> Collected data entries
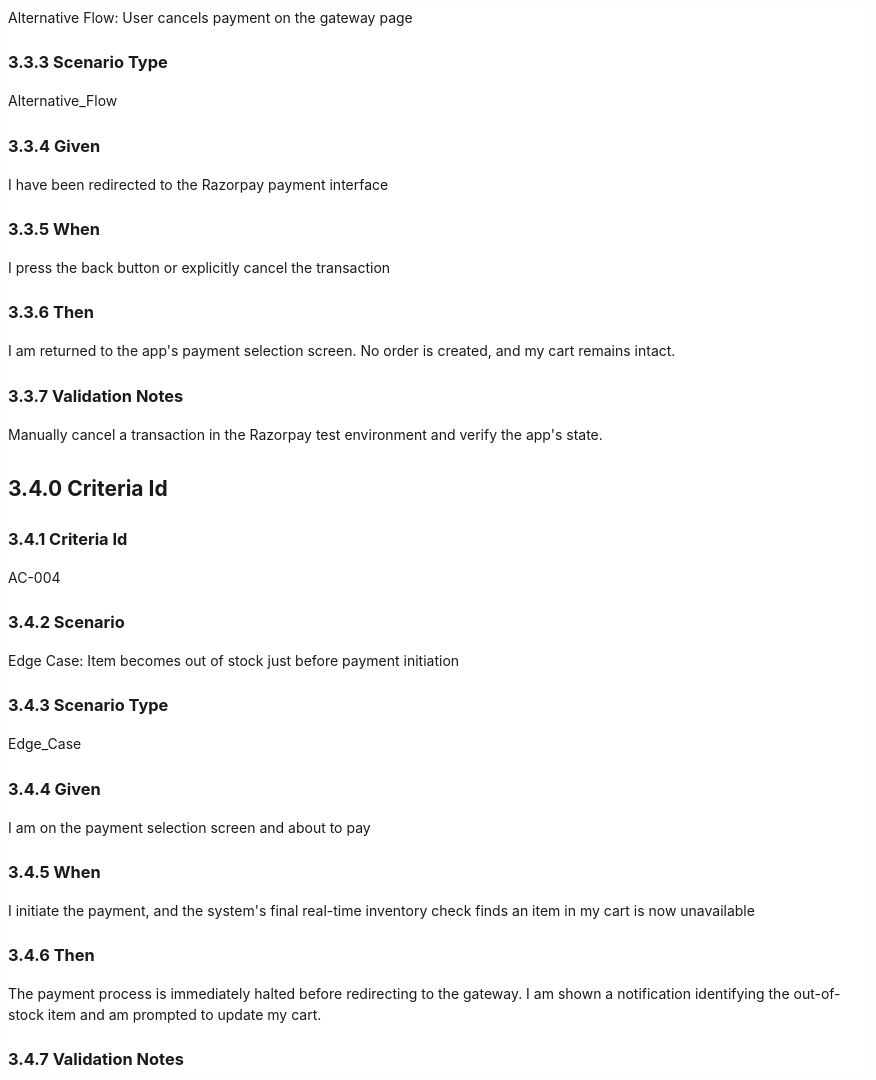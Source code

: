 Alternative Flow: User cancels payment on the gateway page

### 3.3.3 Scenario Type

Alternative_Flow

### 3.3.4 Given

I have been redirected to the Razorpay payment interface

### 3.3.5 When

I press the back button or explicitly cancel the transaction

### 3.3.6 Then

I am returned to the app's payment selection screen. No order is created, and my cart remains intact.

### 3.3.7 Validation Notes

Manually cancel a transaction in the Razorpay test environment and verify the app's state.

## 3.4.0 Criteria Id

### 3.4.1 Criteria Id

AC-004

### 3.4.2 Scenario

Edge Case: Item becomes out of stock just before payment initiation

### 3.4.3 Scenario Type

Edge_Case

### 3.4.4 Given

I am on the payment selection screen and about to pay

### 3.4.5 When

I initiate the payment, and the system's final real-time inventory check finds an item in my cart is now unavailable

### 3.4.6 Then

The payment process is immediately halted before redirecting to the gateway. I am shown a notification identifying the out-of-stock item and am prompted to update my cart.

### 3.4.7 Validation Notes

> DIRECTIONS FOR THIS TASK
Output the lines of the data exactly, starting at the first and ending with the line that has "### 3.4.2 Scenario". Pictures are not part of it.

> EXERCISE SOLUTION
Source code

: Alternative Flow: User cancels payment on the gateway page

### 3.3.3 Scenario Type

Alternative_Flow

### 3.3.4 Given

I have been redirected to the Razorpay payment interface

### 3.3.5 When

I press the back button or explicitly cancel the transaction

### 3.3.6 Then

I am returned to the app's payment selection screen. No order is created, and my cart remains intact.

### 3.3.7 Validation Notes

Manually cancel a transaction in the Razorpay test environment and verify the app's state.

## 3.4.0 Criteria Id

### 3.4.1 Criteria Id

AC-004

### 3.4.2 Scenario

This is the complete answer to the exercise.